Biographical Overview

When a Brutalist-style infant welfare centre in St Kilda, designed by Norman Brendel in 1971, was subject to heritage assessment in 2009, it was dismissed as the work of an architect "who little is known of within the industry".  This remark, however, belies the full extent of Norman Brendel's life in architecture, which encapsulated a remarkably prodigious early career, an enduring and influential association with eminent Melbourne architect Arthur W Plaisted, and even representing the nation at an international architectural conference in Bulgaria.

Born in 1918 in the Melbourne suburb of Northcote, Norman Brendel completed his Intermediate Certificate at the Northcote District High School, and later attended the Austral Coaching College.  He commenced his architectural career in 1934 when, at the age of only sixteen years, he joined the office of J H Esmond Dorney as a junior draftsman.  Brendel remained there for five months, during which, as Dorney's gushing testimonial later stated, he "showed great aptitude and diligence, his quick grasp of matters and readiness to learn made him an exceptional pupil, and one whom I am sure will go far".  After leaving Dorney's employ in March 1935, Brendel entered the office of Sale & Keage, where he held a probationary position for twelve months.  His employers were equally glowing in their assessment of the young man, and wrote in 1936 that "he has shown considerable ability and aptitude... he is diligent, punctual and his integrity is unquestionable".  From there, Brendel entered the practice of architect Arthur W Plaisted (1890-1965).  Although initially employed as a junior draftsman, he rose to the position of Senior Draftsman within only a few years.  Such was his standing that, in 1940, Plaisted attested that "during my absence at any time, he is left in full charge.  There are four other draftsman under him, and two are considerably older than he".  By that time, Plaisted noted, the then 22-year-old Brendel was already accomplished in all aspects of architectural practice, including interviewing clients, preparing sketch plans and working drawings, and supervising construction.

It was also during this period that Arthur Plaisted's practice was re-badged as Plaisted & Warner, following the elevation of
Lawrence E Warner (1904-1990) into full partnership.  In 1945, Norman Brendel was similarly promoted, and the firm became known as as Plaisted, Warner & Brendel.
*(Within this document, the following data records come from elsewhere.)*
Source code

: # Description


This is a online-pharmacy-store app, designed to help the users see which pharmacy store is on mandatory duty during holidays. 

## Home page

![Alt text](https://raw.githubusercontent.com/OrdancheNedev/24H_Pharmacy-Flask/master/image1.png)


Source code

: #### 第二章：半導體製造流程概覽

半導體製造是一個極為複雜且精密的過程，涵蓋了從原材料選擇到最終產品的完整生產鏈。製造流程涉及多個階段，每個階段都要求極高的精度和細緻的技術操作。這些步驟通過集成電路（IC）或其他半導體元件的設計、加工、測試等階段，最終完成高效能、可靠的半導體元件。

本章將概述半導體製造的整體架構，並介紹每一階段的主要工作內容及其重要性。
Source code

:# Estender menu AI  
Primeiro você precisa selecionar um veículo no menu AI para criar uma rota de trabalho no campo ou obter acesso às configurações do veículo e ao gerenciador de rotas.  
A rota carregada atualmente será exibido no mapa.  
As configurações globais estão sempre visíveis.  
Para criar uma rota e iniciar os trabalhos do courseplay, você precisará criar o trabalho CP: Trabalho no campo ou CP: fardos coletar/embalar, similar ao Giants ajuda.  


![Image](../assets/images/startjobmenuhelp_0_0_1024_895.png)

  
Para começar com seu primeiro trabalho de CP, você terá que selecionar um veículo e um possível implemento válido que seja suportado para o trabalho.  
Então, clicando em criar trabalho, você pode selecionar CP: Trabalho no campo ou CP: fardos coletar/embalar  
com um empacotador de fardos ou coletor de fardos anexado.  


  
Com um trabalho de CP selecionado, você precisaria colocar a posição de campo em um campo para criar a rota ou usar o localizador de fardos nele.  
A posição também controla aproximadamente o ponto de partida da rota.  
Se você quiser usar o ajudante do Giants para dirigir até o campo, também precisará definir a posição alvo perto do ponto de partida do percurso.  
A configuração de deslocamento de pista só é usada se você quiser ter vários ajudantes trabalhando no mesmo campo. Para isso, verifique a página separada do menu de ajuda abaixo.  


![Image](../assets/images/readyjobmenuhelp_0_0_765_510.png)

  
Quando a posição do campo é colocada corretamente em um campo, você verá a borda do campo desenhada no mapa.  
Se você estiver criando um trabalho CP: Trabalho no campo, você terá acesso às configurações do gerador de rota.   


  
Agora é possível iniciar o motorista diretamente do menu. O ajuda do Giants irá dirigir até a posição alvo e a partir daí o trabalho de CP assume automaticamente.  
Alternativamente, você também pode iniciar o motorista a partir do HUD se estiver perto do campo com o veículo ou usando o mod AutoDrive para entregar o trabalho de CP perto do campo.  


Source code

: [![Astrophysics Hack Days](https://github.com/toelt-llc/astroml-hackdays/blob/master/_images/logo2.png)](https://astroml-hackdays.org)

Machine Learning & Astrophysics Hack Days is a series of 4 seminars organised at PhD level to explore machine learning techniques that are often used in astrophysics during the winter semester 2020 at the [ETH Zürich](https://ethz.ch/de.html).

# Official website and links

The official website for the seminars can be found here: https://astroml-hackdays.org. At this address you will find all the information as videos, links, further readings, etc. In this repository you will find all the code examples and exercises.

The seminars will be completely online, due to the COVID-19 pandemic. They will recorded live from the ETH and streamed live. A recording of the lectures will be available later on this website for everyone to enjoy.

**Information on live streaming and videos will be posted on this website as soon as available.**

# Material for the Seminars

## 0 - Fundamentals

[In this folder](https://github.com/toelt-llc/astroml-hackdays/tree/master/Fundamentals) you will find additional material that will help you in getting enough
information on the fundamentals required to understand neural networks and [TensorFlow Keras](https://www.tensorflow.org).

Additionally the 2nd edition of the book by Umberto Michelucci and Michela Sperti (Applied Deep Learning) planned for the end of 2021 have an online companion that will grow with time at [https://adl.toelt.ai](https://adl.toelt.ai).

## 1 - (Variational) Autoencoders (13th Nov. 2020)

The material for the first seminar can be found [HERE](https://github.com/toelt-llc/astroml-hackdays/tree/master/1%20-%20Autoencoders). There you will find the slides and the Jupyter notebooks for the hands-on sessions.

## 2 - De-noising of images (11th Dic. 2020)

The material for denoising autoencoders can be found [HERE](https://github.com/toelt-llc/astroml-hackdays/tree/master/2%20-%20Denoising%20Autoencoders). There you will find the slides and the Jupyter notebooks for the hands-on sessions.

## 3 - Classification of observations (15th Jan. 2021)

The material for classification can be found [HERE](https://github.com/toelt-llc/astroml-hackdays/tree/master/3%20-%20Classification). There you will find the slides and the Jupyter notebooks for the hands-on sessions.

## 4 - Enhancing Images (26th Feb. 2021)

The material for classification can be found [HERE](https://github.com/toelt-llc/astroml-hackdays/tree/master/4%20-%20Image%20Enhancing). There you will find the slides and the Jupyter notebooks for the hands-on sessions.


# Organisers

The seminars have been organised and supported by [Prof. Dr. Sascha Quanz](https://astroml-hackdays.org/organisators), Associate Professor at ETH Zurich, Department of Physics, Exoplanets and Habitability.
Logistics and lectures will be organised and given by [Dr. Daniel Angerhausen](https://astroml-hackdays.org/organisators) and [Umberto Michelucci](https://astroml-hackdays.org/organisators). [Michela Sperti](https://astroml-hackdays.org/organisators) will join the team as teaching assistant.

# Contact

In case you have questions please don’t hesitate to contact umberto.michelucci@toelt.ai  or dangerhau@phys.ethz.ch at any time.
Stylistically, the office adopted a hybrid approach based on the respective preferences of the three partners.  Well into the 1950s, a proportion of the firm's output was designed in old-fashioned revivalist modes that represented the preferred modes of the two elder partners, Arthur Plaisted and Lawrence Warner.  The younger Norman Brendel, however, was responsible for steering the firm's output towards the more progressive modernist style.  This influence can be seen in such projects as a bold Functionalist-style factory at Malvern East (1947), a flat-roofed timber-clad holiday house at Mount Eliza (1951), and a block of flats in South Yarra (1953) incorporating an innovative floating concrete foundation.  It culminated in Brendel's schemes for two smartly modern shopping arcade developments, "designed on the latest American ideas", at Footscray (1954) and Camberwell (1955).  Not entirely surprisingly, it was soon afterwards that Brendel left Plaisted's office to establish his own practice.  In his later career, he fully embraced a hard-edged modernist style, and eschewed small residential commissions in favour of larger-scaled apartment and commercial projects.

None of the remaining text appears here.